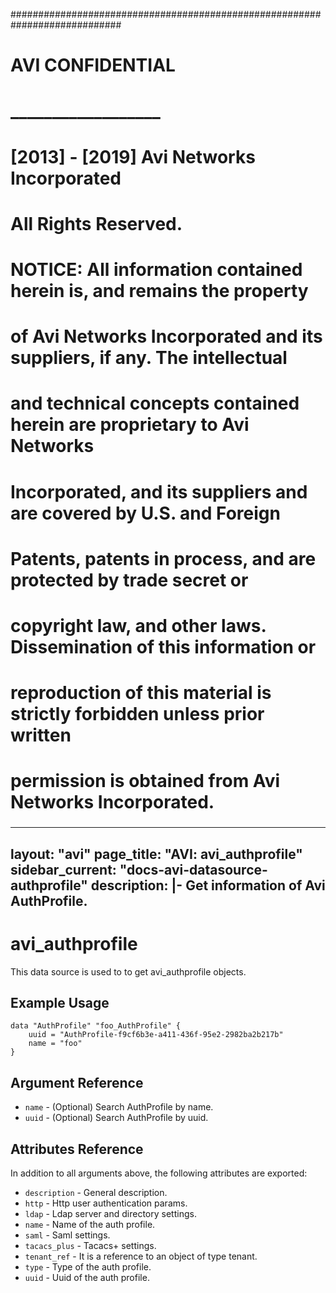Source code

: 
############################################################################
#
# AVI CONFIDENTIAL
# __________________
#
# [2013] - [2019] Avi Networks Incorporated
# All Rights Reserved.
#
# NOTICE: All information contained herein is, and remains the property
# of Avi Networks Incorporated and its suppliers, if any. The intellectual
# and technical concepts contained herein are proprietary to Avi Networks
# Incorporated, and its suppliers and are covered by U.S. and Foreign
# Patents, patents in process, and are protected by trade secret or
# copyright law, and other laws. Dissemination of this information or
# reproduction of this material is strictly forbidden unless prior written
# permission is obtained from Avi Networks Incorporated.
###

---
layout: "avi"
page_title: "AVI: avi_authprofile"
sidebar_current: "docs-avi-datasource-authprofile"
description: |-
  Get information of Avi AuthProfile.
---

# avi_authprofile

This data source is used to to get avi_authprofile objects.

## Example Usage

```hcl
data "AuthProfile" "foo_AuthProfile" {
    uuid = "AuthProfile-f9cf6b3e-a411-436f-95e2-2982ba2b217b"
    name = "foo"
}
```

## Argument Reference

* `name` - (Optional) Search AuthProfile by name.
* `uuid` - (Optional) Search AuthProfile by uuid.

## Attributes Reference

In addition to all arguments above, the following attributes are exported:

* `description` - General description.
* `http` - Http user authentication params.
* `ldap` - Ldap server and directory settings.
* `name` - Name of the auth profile.
* `saml` - Saml settings.
* `tacacs_plus` - Tacacs+ settings.
* `tenant_ref` - It is a reference to an object of type tenant.
* `type` - Type of the auth profile.
* `uuid` - Uuid of the auth profile.

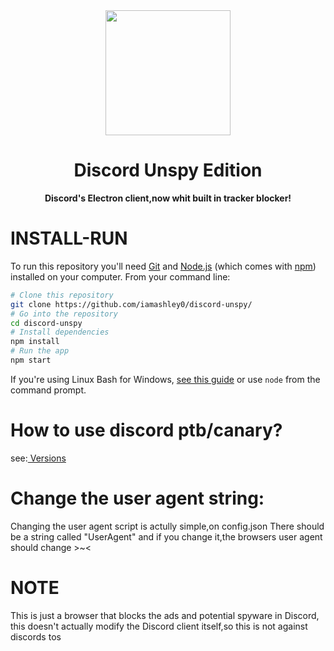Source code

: <div align="center">
 
<img height="200" src="https://discord.com/assets/3437c10597c1526c3dbd98c737c2bcae.svg"/>

# Discord Unspy Edition

**Discord's Electron client,now whit built in tracker blocker!**
</div>


 # INSTALL-RUN

To run this repository you'll need [Git](https://git-scm.com) and [Node.js](https://nodejs.org/en/download/) (which comes with [npm](http://npmjs.com)) installed on your computer. From your command line:
```bash
# Clone this repository
git clone https://github.com/iamashley0/discord-unspy/
# Go into the repository
cd discord-unspy
# Install dependencies
npm install
# Run the app
npm start
```
If you're using Linux Bash for Windows, [see this guide](https://www.howtogeek.com/261575/how-to-run-graphical-linux-desktop-applications-from-windows-10s-bash-shell/) or use `node` from the command prompt.

# How to use discord ptb/canary?
see:<a href="https://github.com/iamashley0/discord-unspy/tree/main/versions"> Versions </a>

# Change the user agent string:
Changing the user agent script is actully simple,on config.json There should be a string called "UserAgent" and if you change it,the browsers user agent should change >~<

# NOTE
This is just a browser that blocks the ads and potential spyware in Discord, this doesn't actually modify the Discord client itself,so this is not against discords tos
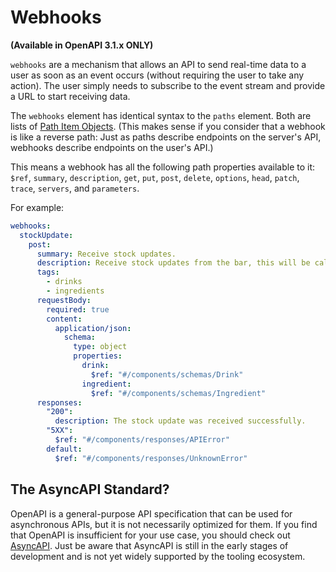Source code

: # Webhooks

**(Available in OpenAPI 3.1.x ONLY)**

`webhooks` are a mechanism that allows an API to send real-time data to a user as soon as an event occurs (without requiring the user to take any action). The user simply needs to subscribe to the event stream and provide a URL to start receiving data.

The `webhooks` element has identical syntax to the `paths` element. Both are lists of [Path Item Objects](/openapi/paths#path-item-object). (This makes sense if you consider that a webhook is like a reverse path: Just as paths describe endpoints on the server's API, webhooks describe endpoints on the user's API.)

This means a webhook has all the following path properties available to it: `$ref`, `summary`, `description`, `get`, `put`, `post`, `delete`, `options`, `head`, `patch`, `trace`, `servers`, and `parameters`.

For example:

```yaml
webhooks:
  stockUpdate:
    post:
      summary: Receive stock updates.
      description: Receive stock updates from the bar, this will be called whenever the stock levels of a drink or ingredient change.
      tags:
        - drinks
        - ingredients
      requestBody:
        required: true
        content:
          application/json:
            schema:
              type: object
              properties:
                drink:
                  $ref: "#/components/schemas/Drink"
                ingredient:
                  $ref: "#/components/schemas/Ingredient"
      responses:
        "200":
          description: The stock update was received successfully.
        "5XX":
          $ref: "#/components/responses/APIError"
        default:
          $ref: "#/components/responses/UnknownError"
```

## The AsyncAPI Standard?

OpenAPI is a general-purpose API specification that can be used for asynchronous APIs, but it is not necessarily optimized for them. If you find that OpenAPI is insufficient for your use case, you should check out [AsyncAPI](https://www.asyncapi.com/). Just be aware that AsyncAPI is still in the early stages of development and is not yet widely supported by the tooling ecosystem.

+++

= ASSIGNMENT =
Copy all lines above containing the string "type".

= ANSWER SECTION =
* `tenant_ref` - It is a reference to an object of type tenant.
* `type` - Type of the auth profile.
              type: object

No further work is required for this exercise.